Brass apparently wasn't original, but after the fight with these rivets I'm willing to settle for brass gladly. I thought I was being gentle, maybe not enough. The tool I built held everything fairly snugly in place, the end of the shank was down inside a 7/64" hole with a piece of small hobby sized drill bit (can't remember the size, pretty small!) set into the bottom of the hole as a center pin like the tools you guys have shown. The tip of the shank would barely dent on the pin after 5-6 taps and then the shanks would bend in the middle and gouge the wood.
Time to find some brass ones maybe.
I could try annealing them, haven't done that yet! Good idea!
The rivets have a flat head. This is supposed to be on the inner side of the retaining spring.
The shaft of the rivet mates with a brass washer which is inserted down in each of the holes in the top of the handguard.
These dinky brass rivets and washers are dimensioned thusly:
Rivet
Overall length: .29" (+.02")
Body dia: .08" (-.002")
Head dia: .13" (+.01")
Head thickness: .02" (+.01")
Washer
Thickness: .04"
Diameter: .2"
Hole: .082"
The screws for retaining the end-cap on early front handguards are dimensioned as follows:
Mild steel, (blued)
Overall length: Max-.22", Min-.215"
Shank length: Max-.165", Min-.16"
Head dia.: Max-.197", Min-.195"
Slot width: .024" +/-.002"
Slot depth: .03"
Thread dia.: Max-.096" Min-.095"
Pitch: 56TPI (Enfield Std, RH)
Not all that surprising that brass rivets became the preferred option for attaching the cap to the front handguard.
Maybe you should counter-bore the rivet shaft so that you simply need to use a centre punch to spread the end just sufficient to retain the cap. As you will see on the No4 handguard rivets.
There was very probably a foot-operated load limited press at the factories. We had a similar thing in the old sailmakers shops - later called the textile shop and later still, the equipment repairers section for rivetting and putting those eyelet thinggies (they were always called teddy-bears axxholes among the blokes for some strange reason) for ropes and laces etc etc in canvas and tentage stuff. Do the big workshops still have a semi-trade of 'equipment repairers' now Skippy?
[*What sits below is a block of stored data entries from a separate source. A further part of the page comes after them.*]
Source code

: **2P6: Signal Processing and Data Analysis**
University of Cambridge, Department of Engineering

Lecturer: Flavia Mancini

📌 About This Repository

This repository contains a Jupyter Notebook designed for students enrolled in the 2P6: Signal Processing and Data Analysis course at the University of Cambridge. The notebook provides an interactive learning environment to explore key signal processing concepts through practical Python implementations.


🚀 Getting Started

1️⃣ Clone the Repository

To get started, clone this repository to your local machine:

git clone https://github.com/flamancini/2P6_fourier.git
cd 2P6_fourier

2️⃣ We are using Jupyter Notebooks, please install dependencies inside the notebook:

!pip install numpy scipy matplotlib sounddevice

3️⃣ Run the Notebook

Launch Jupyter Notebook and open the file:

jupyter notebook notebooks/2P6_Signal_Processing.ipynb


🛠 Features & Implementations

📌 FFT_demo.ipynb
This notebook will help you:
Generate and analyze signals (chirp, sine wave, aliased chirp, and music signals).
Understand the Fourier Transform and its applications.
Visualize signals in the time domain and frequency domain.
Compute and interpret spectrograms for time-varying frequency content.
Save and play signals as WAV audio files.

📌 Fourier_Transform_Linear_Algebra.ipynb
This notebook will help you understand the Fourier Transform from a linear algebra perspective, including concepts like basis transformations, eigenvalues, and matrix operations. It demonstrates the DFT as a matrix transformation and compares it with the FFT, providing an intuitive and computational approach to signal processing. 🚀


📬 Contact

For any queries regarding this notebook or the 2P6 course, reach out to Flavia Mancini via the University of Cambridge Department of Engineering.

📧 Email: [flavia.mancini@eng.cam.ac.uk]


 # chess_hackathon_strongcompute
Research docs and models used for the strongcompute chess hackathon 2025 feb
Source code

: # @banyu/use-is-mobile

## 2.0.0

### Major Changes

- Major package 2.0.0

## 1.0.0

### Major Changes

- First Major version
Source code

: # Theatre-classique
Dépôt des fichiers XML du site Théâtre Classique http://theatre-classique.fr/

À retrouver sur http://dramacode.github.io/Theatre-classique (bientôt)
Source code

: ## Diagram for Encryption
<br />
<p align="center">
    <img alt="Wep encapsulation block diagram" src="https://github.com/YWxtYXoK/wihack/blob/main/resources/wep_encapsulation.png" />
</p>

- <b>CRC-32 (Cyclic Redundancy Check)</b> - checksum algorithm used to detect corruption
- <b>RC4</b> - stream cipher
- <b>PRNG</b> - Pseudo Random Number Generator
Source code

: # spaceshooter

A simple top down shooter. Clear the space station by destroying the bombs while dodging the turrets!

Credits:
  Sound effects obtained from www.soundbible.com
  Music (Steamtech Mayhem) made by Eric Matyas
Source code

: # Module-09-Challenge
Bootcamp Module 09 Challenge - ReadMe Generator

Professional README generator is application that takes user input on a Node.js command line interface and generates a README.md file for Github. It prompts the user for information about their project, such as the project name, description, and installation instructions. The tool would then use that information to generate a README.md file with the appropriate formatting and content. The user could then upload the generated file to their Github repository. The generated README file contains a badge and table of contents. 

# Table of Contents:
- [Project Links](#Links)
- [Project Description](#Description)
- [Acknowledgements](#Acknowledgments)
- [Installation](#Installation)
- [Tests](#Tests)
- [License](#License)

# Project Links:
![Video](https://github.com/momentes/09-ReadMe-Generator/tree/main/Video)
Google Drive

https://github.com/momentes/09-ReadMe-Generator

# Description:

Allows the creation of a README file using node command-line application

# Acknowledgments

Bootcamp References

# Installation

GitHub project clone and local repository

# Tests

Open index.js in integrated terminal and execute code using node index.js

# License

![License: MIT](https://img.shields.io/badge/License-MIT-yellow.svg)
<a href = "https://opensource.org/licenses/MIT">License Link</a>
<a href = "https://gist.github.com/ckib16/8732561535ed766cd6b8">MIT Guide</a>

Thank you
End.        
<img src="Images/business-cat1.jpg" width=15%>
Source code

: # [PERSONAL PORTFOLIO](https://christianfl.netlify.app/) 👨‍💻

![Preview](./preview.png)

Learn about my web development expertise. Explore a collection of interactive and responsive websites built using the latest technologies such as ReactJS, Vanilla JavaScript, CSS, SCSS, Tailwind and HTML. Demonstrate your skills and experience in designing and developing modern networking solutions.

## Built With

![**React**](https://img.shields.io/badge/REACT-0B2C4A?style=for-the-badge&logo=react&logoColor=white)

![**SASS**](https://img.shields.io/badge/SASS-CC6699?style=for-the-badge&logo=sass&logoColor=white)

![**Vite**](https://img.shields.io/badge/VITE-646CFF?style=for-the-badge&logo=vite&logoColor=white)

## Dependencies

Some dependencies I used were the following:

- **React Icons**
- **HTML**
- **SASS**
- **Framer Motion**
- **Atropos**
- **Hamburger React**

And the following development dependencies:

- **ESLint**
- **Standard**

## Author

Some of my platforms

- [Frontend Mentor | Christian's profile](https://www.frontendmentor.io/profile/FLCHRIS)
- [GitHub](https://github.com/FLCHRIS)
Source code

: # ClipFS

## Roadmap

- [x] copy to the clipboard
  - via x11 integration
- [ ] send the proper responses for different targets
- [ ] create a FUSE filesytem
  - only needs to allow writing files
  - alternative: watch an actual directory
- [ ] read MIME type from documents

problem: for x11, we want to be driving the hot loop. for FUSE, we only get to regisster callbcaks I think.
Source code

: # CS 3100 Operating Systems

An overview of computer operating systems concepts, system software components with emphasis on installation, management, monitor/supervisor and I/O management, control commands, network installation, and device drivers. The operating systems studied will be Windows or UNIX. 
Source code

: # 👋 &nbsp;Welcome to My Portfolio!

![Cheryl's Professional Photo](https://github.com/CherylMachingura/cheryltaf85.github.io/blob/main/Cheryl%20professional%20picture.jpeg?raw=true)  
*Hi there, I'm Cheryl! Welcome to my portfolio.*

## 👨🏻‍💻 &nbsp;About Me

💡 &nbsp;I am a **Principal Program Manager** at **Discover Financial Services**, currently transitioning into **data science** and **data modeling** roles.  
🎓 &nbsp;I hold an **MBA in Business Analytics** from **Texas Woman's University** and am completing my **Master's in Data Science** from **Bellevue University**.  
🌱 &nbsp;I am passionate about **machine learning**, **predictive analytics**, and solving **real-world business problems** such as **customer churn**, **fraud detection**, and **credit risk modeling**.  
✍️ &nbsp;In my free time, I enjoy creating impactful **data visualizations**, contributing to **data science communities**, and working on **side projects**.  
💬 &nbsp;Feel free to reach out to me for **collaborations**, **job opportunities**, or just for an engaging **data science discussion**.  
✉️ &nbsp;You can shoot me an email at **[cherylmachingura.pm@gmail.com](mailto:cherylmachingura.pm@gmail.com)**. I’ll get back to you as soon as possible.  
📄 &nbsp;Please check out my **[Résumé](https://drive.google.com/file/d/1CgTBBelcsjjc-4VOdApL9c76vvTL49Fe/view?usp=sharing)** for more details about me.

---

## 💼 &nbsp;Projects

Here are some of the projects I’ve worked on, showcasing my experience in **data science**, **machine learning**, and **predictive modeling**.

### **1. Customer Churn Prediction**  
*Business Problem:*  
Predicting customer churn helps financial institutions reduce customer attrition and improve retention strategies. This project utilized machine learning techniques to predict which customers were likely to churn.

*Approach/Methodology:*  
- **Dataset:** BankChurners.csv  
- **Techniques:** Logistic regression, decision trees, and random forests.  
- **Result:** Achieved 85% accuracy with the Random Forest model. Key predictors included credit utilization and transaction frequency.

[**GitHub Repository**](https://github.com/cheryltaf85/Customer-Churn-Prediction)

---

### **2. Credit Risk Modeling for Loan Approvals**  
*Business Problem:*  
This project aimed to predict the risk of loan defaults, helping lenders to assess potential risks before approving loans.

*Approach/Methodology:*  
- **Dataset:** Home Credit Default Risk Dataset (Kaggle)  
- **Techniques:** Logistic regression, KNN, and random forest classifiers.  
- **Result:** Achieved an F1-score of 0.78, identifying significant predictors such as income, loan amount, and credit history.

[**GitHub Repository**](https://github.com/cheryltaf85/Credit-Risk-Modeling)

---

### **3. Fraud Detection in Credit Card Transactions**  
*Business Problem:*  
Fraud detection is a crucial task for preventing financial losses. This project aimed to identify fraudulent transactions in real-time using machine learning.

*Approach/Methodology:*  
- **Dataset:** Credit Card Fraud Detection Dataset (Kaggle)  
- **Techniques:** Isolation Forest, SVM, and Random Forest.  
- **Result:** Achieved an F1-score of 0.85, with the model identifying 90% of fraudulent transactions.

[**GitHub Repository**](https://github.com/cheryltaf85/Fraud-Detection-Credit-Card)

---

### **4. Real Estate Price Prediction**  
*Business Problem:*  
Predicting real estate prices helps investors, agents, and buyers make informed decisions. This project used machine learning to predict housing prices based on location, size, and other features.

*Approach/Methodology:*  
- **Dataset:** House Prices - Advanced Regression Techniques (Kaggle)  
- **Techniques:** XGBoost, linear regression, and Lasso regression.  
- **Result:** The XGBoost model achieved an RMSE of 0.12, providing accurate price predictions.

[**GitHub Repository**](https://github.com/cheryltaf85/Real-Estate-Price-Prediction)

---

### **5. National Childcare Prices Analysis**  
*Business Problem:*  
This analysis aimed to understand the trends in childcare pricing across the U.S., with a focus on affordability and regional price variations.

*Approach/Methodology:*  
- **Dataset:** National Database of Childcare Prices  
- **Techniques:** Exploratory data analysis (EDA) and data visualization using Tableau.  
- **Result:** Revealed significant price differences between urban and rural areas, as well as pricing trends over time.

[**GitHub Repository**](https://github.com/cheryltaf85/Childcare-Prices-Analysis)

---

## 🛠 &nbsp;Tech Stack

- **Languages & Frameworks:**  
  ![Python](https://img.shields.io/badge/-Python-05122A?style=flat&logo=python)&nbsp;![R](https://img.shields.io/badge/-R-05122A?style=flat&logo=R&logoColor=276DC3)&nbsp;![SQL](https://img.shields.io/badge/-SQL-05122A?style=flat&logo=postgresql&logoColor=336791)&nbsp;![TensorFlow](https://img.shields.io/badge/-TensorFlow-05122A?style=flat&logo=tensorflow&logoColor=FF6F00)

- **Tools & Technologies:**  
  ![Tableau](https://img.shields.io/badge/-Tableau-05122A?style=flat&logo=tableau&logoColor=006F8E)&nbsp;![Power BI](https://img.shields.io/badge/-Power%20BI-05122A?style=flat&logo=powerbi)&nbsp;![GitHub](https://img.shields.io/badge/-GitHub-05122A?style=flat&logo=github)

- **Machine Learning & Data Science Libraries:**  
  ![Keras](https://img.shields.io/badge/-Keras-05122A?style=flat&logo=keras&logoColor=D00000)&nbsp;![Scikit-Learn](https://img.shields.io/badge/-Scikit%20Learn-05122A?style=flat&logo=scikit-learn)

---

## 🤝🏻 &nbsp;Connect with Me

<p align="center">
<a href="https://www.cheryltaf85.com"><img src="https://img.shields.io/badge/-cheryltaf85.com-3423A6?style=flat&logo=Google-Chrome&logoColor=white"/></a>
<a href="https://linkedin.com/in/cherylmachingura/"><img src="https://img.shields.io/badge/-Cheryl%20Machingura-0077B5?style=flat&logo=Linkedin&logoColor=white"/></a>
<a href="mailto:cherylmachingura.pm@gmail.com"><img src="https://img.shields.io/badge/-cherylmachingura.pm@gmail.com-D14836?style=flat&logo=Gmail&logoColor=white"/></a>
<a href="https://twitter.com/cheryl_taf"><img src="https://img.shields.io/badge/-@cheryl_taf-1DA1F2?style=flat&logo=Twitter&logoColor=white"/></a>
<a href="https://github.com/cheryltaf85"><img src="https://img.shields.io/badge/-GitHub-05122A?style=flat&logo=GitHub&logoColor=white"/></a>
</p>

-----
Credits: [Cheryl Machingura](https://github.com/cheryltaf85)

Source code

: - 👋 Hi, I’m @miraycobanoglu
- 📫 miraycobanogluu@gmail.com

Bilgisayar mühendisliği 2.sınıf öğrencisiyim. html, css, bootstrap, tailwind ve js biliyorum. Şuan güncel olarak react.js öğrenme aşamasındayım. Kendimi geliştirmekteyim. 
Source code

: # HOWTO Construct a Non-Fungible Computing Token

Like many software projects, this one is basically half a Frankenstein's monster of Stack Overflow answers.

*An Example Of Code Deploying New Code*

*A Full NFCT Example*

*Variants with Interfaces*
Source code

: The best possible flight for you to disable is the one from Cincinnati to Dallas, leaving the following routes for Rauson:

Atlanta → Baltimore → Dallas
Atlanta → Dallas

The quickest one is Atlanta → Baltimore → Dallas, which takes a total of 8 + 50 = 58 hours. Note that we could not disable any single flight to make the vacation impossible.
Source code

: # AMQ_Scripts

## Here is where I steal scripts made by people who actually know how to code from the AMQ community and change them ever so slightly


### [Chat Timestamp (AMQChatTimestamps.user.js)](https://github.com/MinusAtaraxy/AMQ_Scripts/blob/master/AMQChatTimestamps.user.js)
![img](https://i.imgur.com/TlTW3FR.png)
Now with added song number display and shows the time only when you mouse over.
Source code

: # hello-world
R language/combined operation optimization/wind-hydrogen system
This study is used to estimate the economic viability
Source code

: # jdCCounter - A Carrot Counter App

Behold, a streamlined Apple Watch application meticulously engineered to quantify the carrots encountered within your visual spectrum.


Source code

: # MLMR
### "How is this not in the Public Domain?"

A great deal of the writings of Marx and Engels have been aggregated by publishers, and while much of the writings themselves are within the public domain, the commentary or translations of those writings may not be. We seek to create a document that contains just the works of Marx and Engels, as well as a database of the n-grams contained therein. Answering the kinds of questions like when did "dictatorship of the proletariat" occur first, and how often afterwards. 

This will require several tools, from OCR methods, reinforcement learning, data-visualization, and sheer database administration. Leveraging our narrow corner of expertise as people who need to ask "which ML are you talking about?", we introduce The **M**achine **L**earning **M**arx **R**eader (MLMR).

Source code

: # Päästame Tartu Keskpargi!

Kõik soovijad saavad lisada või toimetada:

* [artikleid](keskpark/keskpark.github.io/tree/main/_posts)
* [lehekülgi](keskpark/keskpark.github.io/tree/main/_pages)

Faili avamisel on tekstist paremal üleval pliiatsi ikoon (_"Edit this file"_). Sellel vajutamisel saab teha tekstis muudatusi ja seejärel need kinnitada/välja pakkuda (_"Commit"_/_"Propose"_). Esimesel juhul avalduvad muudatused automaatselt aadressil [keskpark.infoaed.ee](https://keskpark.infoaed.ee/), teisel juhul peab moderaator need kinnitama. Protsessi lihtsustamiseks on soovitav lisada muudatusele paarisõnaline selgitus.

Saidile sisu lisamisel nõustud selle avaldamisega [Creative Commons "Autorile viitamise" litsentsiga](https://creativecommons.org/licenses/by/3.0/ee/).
Got it done finally guys. Took a lot of patients and time but it is now figured out. It just became a slow process thats all. I cut my tool in half, and now work the larger spring and smaller spring separately. Drill a tight and straight 3/32 hole in the spring where the rivet goes, line it up in the handguard, mark it, drill through the handguard with another 3/32. Counter sink the rivet head a little with a 1/8 drill from the outside. Put the thing on the tool over a larger hole I drilled in it and punch the rivet through the slightly undersized hole in the spring. It gets tight enough doing this that it would probably stay put alright by itself. When this is done you move it off if the hole in the tool and as Peter says, one million light taps to make the rivet expand. Then I grind the head down enough that it doesn't make contact with the barrel. The end result is a spring set that is on there so good that you can pick an entire Ross full length barreled action up by the handguard. Looks like the originals too. I'm very happy guys. Thanks for all the help.
https://www.milsurps.com/images/impo..._zpsybrv-1.jpg
https://www.milsurps.com/images/impo..._zpsnmot-1.jpg
My drilling job wasn't really great on this one but with practice it will look much better. I'll try to come up with a foolproof jig for that too.